• Work order:
In the data, extract each line that holds the string "badge".
++++++++
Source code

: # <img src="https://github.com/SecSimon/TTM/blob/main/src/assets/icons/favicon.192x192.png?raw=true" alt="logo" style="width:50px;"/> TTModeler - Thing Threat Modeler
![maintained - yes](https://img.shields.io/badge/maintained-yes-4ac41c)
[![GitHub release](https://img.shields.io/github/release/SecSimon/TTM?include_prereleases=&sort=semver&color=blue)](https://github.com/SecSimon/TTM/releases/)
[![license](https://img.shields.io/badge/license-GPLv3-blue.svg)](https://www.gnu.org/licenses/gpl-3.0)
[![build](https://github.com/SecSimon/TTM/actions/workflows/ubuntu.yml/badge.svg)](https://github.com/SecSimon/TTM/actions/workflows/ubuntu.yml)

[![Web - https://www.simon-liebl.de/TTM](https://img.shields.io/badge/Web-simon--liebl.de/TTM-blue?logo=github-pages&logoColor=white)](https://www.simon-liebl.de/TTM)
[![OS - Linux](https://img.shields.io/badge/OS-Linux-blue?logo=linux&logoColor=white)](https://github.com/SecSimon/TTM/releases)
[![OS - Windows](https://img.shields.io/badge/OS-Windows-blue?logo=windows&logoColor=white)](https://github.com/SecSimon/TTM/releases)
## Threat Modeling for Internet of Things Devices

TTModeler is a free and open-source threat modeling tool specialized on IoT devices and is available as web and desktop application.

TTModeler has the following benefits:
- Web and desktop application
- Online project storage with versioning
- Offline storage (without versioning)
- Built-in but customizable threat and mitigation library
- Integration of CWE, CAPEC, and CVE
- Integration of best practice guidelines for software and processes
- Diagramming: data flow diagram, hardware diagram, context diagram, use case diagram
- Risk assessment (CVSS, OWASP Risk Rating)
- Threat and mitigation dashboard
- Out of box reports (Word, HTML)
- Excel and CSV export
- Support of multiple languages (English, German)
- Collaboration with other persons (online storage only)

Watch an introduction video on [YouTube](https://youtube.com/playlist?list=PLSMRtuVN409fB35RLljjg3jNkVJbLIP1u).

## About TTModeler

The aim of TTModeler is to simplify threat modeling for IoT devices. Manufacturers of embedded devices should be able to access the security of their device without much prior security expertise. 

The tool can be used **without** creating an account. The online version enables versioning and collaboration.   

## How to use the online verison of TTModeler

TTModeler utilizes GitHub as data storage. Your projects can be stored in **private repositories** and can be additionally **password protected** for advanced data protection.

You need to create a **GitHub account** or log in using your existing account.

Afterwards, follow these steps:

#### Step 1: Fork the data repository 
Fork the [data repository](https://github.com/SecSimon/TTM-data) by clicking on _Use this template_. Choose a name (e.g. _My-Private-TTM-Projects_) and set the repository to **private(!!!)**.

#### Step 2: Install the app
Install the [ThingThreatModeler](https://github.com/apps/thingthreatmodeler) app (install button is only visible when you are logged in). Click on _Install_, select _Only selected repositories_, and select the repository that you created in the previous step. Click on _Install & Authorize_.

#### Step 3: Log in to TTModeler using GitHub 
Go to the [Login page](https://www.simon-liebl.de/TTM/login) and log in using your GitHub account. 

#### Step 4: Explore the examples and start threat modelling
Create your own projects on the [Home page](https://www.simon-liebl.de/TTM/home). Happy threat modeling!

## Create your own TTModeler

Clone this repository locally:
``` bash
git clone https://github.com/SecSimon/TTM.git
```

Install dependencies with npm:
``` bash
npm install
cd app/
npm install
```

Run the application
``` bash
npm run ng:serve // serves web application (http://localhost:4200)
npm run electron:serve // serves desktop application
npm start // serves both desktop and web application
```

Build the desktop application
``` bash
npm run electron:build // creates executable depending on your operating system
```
++++++++
• Expected answer:
![maintained - yes](https://img.shields.io/badge/maintained-yes-4ac41c)
[![license](https://img.shields.io/badge/license-GPLv3-blue.svg)](https://www.gnu.org/licenses/gpl-3.0)
[![build](https://github.com/SecSimon/TTM/actions/workflows/ubuntu.yml/badge.svg)](https://github.com/SecSimon/TTM/actions/workflows/ubuntu.yml)
[![Web - https://www.simon-liebl.de/TTM](https://img.shields.io/badge/Web-simon--liebl.de/TTM-blue?logo=github-pages&logoColor=white)](https://www.simon-liebl.de/TTM)
[![OS - Linux](https://img.shields.io/badge/OS-Linux-blue?logo=linux&logoColor=white)](https://github.com/SecSimon/TTM/releases)
[![OS - Windows](https://img.shields.io/badge/OS-Windows-blue?logo=windows&logoColor=white)](https://github.com/SecSimon/TTM/releases)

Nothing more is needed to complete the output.